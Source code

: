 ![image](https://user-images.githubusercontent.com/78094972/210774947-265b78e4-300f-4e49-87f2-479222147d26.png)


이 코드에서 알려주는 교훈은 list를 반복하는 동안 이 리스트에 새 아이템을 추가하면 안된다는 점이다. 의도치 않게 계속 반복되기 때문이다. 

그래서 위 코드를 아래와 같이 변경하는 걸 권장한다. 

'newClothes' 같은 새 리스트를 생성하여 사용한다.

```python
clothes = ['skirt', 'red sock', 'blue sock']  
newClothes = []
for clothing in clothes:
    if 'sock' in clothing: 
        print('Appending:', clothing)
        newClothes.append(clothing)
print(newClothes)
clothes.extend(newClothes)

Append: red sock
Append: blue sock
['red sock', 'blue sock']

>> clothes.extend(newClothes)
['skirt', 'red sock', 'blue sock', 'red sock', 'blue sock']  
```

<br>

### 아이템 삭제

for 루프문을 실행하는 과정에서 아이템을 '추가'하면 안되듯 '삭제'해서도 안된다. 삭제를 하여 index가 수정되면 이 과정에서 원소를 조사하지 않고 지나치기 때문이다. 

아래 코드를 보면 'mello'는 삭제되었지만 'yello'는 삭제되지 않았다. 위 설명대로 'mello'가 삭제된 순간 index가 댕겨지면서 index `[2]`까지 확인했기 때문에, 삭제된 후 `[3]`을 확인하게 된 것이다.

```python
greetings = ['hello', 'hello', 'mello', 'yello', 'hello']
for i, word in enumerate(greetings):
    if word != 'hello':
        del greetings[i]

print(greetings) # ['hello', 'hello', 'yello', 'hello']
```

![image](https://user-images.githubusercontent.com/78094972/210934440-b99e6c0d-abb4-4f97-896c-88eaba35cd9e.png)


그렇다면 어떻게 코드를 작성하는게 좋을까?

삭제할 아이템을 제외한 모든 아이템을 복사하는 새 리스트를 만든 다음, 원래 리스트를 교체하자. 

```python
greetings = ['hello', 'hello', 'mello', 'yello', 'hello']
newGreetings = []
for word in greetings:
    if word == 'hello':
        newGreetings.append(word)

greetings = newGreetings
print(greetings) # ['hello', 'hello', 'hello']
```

######

EXERCISE OBJECTIVE >> Return the lines of the listing where the string "user" appears.

YOUR SOLUTION >>
: ![image](https://user-images.githubusercontent.com/78094972/210774947-265b78e4-300f-4e49-87f2-479222147d26.png)
![image](https://user-images.githubusercontent.com/78094972/210934440-b99e6c0d-abb4-4f97-896c-88eaba35cd9e.png)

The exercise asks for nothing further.